- EXERCISE DIRECTIONS -
Among the lines below, restate word for word only those from the line with "- 例：分析を容易にするため" through the line with "- **ID 解決**：デバイスやチャネルをまたいでお客様データをリンクします。", with both end lines kept.

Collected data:
*****
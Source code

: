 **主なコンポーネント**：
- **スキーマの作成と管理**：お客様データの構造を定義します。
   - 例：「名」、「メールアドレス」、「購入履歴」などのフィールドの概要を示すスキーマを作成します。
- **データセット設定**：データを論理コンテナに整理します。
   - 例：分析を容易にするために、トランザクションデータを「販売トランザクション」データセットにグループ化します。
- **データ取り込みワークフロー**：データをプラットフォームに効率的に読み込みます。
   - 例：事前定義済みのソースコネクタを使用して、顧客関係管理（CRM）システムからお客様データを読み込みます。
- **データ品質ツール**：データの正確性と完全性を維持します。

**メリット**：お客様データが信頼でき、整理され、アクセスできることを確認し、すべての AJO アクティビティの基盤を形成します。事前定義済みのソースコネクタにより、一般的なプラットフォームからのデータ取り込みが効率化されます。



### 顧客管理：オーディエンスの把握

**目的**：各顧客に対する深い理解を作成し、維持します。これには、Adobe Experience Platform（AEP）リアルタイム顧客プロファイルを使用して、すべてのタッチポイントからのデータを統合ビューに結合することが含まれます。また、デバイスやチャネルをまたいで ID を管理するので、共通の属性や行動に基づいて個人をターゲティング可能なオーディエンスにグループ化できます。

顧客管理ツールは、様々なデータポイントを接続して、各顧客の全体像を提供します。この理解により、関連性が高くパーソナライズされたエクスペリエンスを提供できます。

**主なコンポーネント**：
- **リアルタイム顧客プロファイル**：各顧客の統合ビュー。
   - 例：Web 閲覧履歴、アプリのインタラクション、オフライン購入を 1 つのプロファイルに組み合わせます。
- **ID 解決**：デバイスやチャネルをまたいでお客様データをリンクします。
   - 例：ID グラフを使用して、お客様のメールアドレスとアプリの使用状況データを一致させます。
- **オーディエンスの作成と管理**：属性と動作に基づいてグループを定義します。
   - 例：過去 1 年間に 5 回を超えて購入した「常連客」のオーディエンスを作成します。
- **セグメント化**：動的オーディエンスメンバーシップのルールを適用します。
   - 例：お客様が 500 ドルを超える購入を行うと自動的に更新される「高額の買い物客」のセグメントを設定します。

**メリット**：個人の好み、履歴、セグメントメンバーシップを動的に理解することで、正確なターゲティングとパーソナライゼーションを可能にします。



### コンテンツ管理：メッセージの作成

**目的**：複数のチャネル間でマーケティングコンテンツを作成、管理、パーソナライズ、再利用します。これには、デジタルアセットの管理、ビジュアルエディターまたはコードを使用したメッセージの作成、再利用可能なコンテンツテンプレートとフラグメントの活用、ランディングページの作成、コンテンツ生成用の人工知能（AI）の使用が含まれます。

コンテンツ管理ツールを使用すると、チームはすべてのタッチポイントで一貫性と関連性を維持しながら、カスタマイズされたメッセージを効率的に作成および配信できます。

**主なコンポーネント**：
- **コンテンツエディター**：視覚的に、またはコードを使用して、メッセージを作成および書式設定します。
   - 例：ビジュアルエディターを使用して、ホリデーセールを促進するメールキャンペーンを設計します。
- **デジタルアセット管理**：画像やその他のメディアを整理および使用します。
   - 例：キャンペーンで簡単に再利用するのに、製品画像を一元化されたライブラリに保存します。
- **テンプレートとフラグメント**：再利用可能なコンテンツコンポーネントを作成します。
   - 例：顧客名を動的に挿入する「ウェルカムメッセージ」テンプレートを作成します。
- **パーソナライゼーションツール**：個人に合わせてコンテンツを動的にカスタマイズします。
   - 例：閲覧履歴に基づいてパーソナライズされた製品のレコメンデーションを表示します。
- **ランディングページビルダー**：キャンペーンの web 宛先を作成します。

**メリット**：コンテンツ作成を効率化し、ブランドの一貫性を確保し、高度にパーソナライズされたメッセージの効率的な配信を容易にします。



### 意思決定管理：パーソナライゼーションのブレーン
*****
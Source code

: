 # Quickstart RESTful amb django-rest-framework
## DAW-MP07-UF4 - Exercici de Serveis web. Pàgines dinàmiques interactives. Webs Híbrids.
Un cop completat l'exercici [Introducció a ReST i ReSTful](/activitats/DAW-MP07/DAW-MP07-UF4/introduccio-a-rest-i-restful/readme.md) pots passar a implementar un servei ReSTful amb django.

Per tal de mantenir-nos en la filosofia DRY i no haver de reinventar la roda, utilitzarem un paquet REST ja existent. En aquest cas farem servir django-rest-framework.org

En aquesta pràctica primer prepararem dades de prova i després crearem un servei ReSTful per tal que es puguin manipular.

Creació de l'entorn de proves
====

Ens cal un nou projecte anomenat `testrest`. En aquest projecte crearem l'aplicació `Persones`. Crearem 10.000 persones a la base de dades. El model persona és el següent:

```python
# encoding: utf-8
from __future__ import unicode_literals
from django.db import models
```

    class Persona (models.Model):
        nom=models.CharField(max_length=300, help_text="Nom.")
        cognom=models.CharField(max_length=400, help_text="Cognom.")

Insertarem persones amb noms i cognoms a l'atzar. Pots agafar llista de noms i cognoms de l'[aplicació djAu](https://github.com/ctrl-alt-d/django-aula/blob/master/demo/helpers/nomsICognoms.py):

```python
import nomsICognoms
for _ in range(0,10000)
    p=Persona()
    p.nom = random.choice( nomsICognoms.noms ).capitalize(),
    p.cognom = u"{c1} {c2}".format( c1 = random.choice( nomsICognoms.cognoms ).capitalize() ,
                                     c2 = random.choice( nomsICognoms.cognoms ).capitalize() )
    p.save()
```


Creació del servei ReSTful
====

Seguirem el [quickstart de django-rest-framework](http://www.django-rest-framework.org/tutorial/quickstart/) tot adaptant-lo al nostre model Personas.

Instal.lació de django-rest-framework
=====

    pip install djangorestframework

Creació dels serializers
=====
*****
- PROBLEM SOLUTION -
   - 例：分析を容易にするために、トランザクションデータを「販売トランザクション」データセットにグループ化します。
- **データ取り込みワークフロー**：データをプラットフォームに効率的に読み込みます。
   - 例：事前定義済みのソースコネクタを使用して、顧客関係管理（CRM）システムからお客様データを読み込みます。
- **データ品質ツール**：データの正確性と完全性を維持します。

**メリット**：お客様データが信頼でき、整理され、アクセスできることを確認し、すべての AJO アクティビティの基盤を形成します。事前定義済みのソースコネクタにより、一般的なプラットフォームからのデータ取り込みが効率化されます。



### 顧客管理：オーディエンスの把握

**目的**：各顧客に対する深い理解を作成し、維持します。これには、Adobe Experience Platform（AEP）リアルタイム顧客プロファイルを使用して、すべてのタッチポイントからのデータを統合ビューに結合することが含まれます。また、デバイスやチャネルをまたいで ID を管理するので、共通の属性や行動に基づいて個人をターゲティング可能なオーディエンスにグループ化できます。

顧客管理ツールは、様々なデータポイントを接続して、各顧客の全体像を提供します。この理解により、関連性が高くパーソナライズされたエクスペリエンスを提供できます。

**主なコンポーネント**：
- **リアルタイム顧客プロファイル**：各顧客の統合ビュー。
   - 例：Web 閲覧履歴、アプリのインタラクション、オフライン購入を 1 つのプロファイルに組み合わせます。
- **ID 解決**：デバイスやチャネルをまたいでお客様データをリンクします。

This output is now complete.